◆ **Saved data entries**:
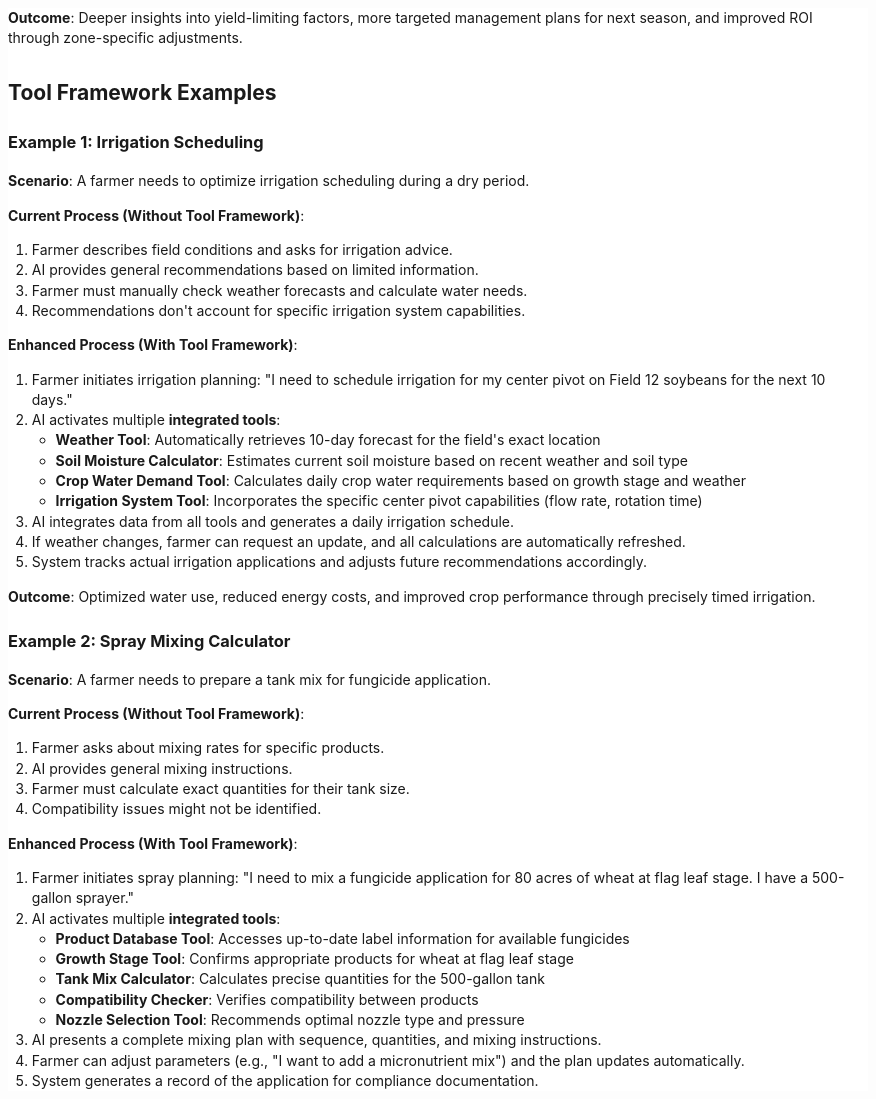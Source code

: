 **Outcome**: Deeper insights into yield-limiting factors, more targeted management plans for next season, and improved ROI through zone-specific adjustments.

## Tool Framework Examples

### Example 1: Irrigation Scheduling

**Scenario**: A farmer needs to optimize irrigation scheduling during a dry period.

**Current Process (Without Tool Framework)**:
1. Farmer describes field conditions and asks for irrigation advice.
2. AI provides general recommendations based on limited information.
3. Farmer must manually check weather forecasts and calculate water needs.
4. Recommendations don't account for specific irrigation system capabilities.

**Enhanced Process (With Tool Framework)**:
1. Farmer initiates irrigation planning: "I need to schedule irrigation for my center pivot on Field 12 soybeans for the next 10 days."
2. AI activates multiple **integrated tools**:
   - **Weather Tool**: Automatically retrieves 10-day forecast for the field's exact location
   - **Soil Moisture Calculator**: Estimates current soil moisture based on recent weather and soil type
   - **Crop Water Demand Tool**: Calculates daily crop water requirements based on growth stage and weather
   - **Irrigation System Tool**: Incorporates the specific center pivot capabilities (flow rate, rotation time)
3. AI integrates data from all tools and generates a daily irrigation schedule.
4. If weather changes, farmer can request an update, and all calculations are automatically refreshed.
5. System tracks actual irrigation applications and adjusts future recommendations accordingly.

**Outcome**: Optimized water use, reduced energy costs, and improved crop performance through precisely timed irrigation.

### Example 2: Spray Mixing Calculator

**Scenario**: A farmer needs to prepare a tank mix for fungicide application.

**Current Process (Without Tool Framework)**:
1. Farmer asks about mixing rates for specific products.
2. AI provides general mixing instructions.
3. Farmer must calculate exact quantities for their tank size.
4. Compatibility issues might not be identified.

**Enhanced Process (With Tool Framework)**:
1. Farmer initiates spray planning: "I need to mix a fungicide application for 80 acres of wheat at flag leaf stage. I have a 500-gallon sprayer."
2. AI activates multiple **integrated tools**:
   - **Product Database Tool**: Accesses up-to-date label information for available fungicides
   - **Growth Stage Tool**: Confirms appropriate products for wheat at flag leaf stage
   - **Tank Mix Calculator**: Calculates precise quantities for the 500-gallon tank
   - **Compatibility Checker**: Verifies compatibility between products
   - **Nozzle Selection Tool**: Recommends optimal nozzle type and pressure
3. AI presents a complete mixing plan with sequence, quantities, and mixing instructions.
4. Farmer can adjust parameters (e.g., "I want to add a micronutrient mix") and the plan updates automatically.
5. System generates a record of the application for compliance documentation.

◆ **PROBLEM TO SOLVE**:
Go through the data and gather every line that holds "quantities".

◆ **RESULT FOR THIS TASK**:
3. Farmer must calculate exact quantities for their tank size.
   - **Tank Mix Calculator**: Calculates precise quantities for the 500-gallon tank
3. AI presents a complete mixing plan with sequence, quantities, and mixing instructions.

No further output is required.